Work item >>
Your task is to print, exactly and only, the lines from the start of the entries below through the line with "Free Information Landscape". Include both ends, but skip the pictures.

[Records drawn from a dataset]
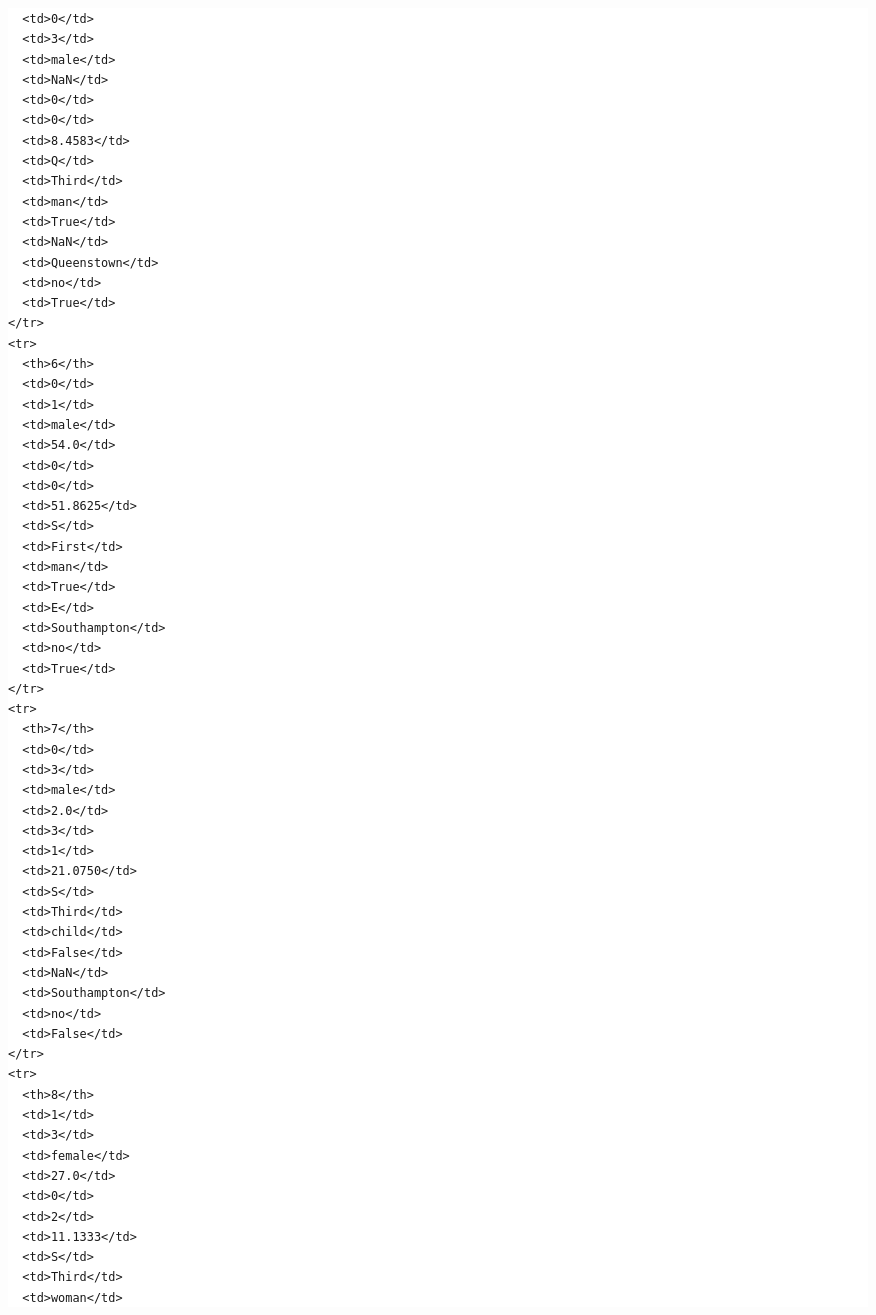       <td>0</td>
      <td>3</td>
      <td>male</td>
      <td>NaN</td>
      <td>0</td>
      <td>0</td>
      <td>8.4583</td>
      <td>Q</td>
      <td>Third</td>
      <td>man</td>
      <td>True</td>
      <td>NaN</td>
      <td>Queenstown</td>
      <td>no</td>
      <td>True</td>
    </tr>
    <tr>
      <th>6</th>
      <td>0</td>
      <td>1</td>
      <td>male</td>
      <td>54.0</td>
      <td>0</td>
      <td>0</td>
      <td>51.8625</td>
      <td>S</td>
      <td>First</td>
      <td>man</td>
      <td>True</td>
      <td>E</td>
      <td>Southampton</td>
      <td>no</td>
      <td>True</td>
    </tr>
    <tr>
      <th>7</th>
      <td>0</td>
      <td>3</td>
      <td>male</td>
      <td>2.0</td>
      <td>3</td>
      <td>1</td>
      <td>21.0750</td>
      <td>S</td>
      <td>Third</td>
      <td>child</td>
      <td>False</td>
      <td>NaN</td>
      <td>Southampton</td>
      <td>no</td>
      <td>False</td>
    </tr>
    <tr>
      <th>8</th>
      <td>1</td>
      <td>3</td>
      <td>female</td>
      <td>27.0</td>
      <td>0</td>
      <td>2</td>
      <td>11.1333</td>
      <td>S</td>
      <td>Third</td>
      <td>woman</td>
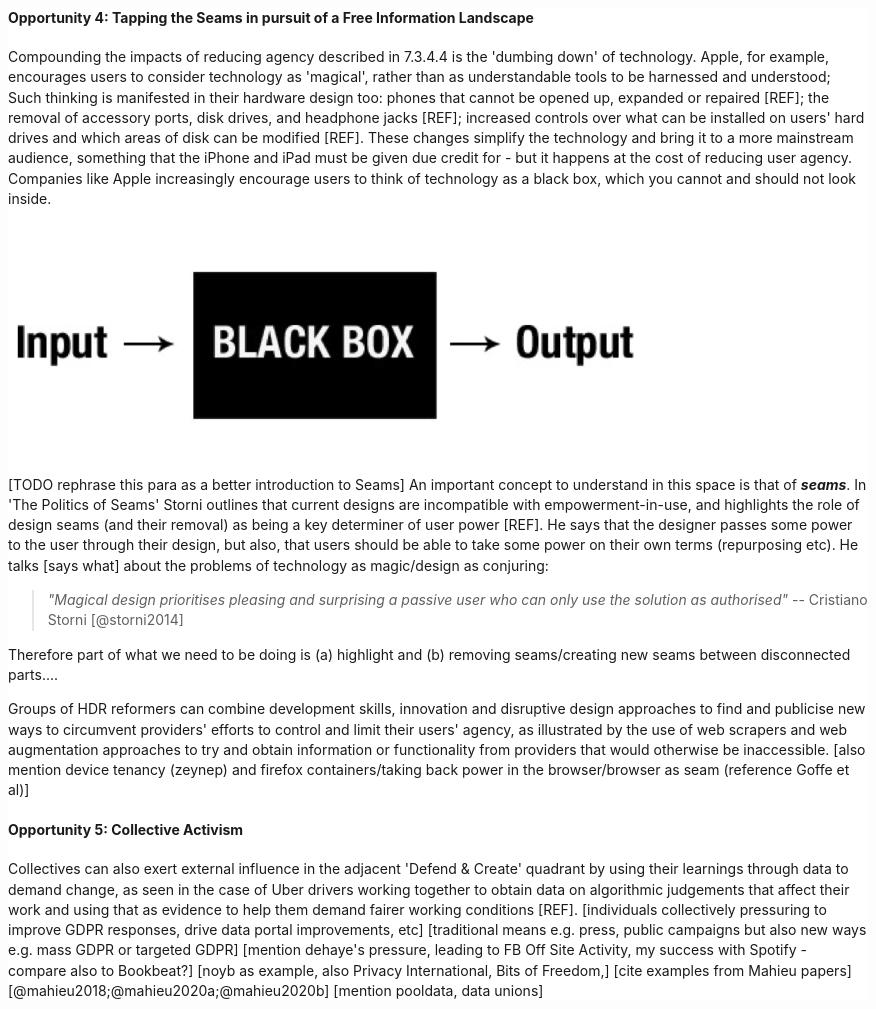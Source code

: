 #### Opportunity 4: Tapping the Seams in pursuit of a Free Information Landscape

Compounding the impacts of reducing agency described in 7.3.4.4 is the 'dumbing down' of technology. Apple, for example, encourages users to consider technology as 'magical', rather than as understandable tools to be harnessed and understood; Such thinking is manifested in their hardware design too: phones that cannot be opened up, expanded or repaired [REF]; the removal of accessory ports, disk drives, and headphone jacks [REF]; increased controls over what can be installed on users' hard drives and which areas of disk can be modified [REF]. These changes simplify the technology and bring it to a more mainstream audience, something that the iPhone and iPad must be given due credit for - but it happens at the cost of reducing user agency. Companies like Apple increasingly encourage users to think of technology as a black box, which you cannot and should not look inside.

![Figure X: The 'Black Box' view that many modern technology providers present](./src/figs/figX-black-box.png)

[TODO rephrase this para as a better introduction to Seams]
An important concept to understand in this space is that of **_seams_**. In 'The Politics of Seams' Storni outlines that current designs are incompatible with empowerment-in-use, and highlights the role of design seams (and their removal) as being a key determiner of user power [REF]. He says that the designer passes some power to the user through their design, but also, that users should be able to take some power on their own terms (repurposing etc). He talks [says what] about the problems of technology as magic/design as conjuring:

> _"Magical design prioritises pleasing and surprising a passive user who can only use the solution as authorised"_ -- Cristiano Storni [@storni2014]

Therefore part of what we need to be doing is (a) highlight and (b) removing seams/creating new seams between disconnected parts....

Groups of HDR reformers can combine development skills, innovation and disruptive design approaches to find and publicise new ways to circumvent providers' efforts to control and limit their users' agency, as illustrated by the use of web scrapers and web augmentation approaches to try and obtain information or functionality from providers that would otherwise be inaccessible.
[also mention device tenancy (zeynep) and firefox containers/taking back power in the browser/browser as seam (reference Goffe et al)]

#### Opportunity 5: Collective Activism

Collectives can also exert external influence in the adjacent 'Defend & Create' quadrant by using their learnings through data to demand change, as seen in the case of Uber drivers working together to obtain data on algorithmic judgements that affect their work and using that as evidence to help them demand fairer working conditions [REF].
[individuals collectively pressuring to improve GDPR responses, drive data portal improvements, etc]
[traditional means e.g. press, public campaigns but also new ways e.g. mass GDPR or targeted GDPR]
[mention dehaye's pressure, leading to FB Off Site Activity, my success with Spotify - compare also to Bookbeat?]
[noyb as example, also Privacy International, Bits of Freedom,]
[cite examples from Mahieu papers][@mahieu2018;@mahieu2020a;@mahieu2020b]
[mention pooldata, data unions]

Answer section >>
       <td>0</td>
      <td>3</td>
      <td>male</td>
      <td>NaN</td>
      <td>0</td>
      <td>0</td>
      <td>8.4583</td>
      <td>Q</td>
      <td>Third</td>
      <td>man</td>
      <td>True</td>
      <td>NaN</td>
      <td>Queenstown</td>
      <td>no</td>
      <td>True</td>
    </tr>
    <tr>
      <th>6</th>
      <td>0</td>
      <td>1</td>
      <td>male</td>
      <td>54.0</td>
      <td>0</td>
      <td>0</td>
      <td>51.8625</td>
      <td>S</td>
      <td>First</td>
      <td>man</td>
      <td>True</td>
      <td>E</td>
      <td>Southampton</td>
      <td>no</td>
      <td>True</td>
    </tr>
    <tr>
      <th>7</th>
      <td>0</td>
      <td>3</td>
      <td>male</td>
      <td>2.0</td>
      <td>3</td>
      <td>1</td>
      <td>21.0750</td>
      <td>S</td>
      <td>Third</td>
      <td>child</td>
      <td>False</td>
      <td>NaN</td>
      <td>Southampton</td>
      <td>no</td>
      <td>False</td>
    </tr>
    <tr>
      <th>8</th>
      <td>1</td>
      <td>3</td>
      <td>female</td>
      <td>27.0</td>
      <td>0</td>
      <td>2</td>
      <td>11.1333</td>
      <td>S</td>
      <td>Third</td>
      <td>woman</td>
Source code

: #### Opportunity 4: Tapping the Seams in pursuit of a Free Information Landscape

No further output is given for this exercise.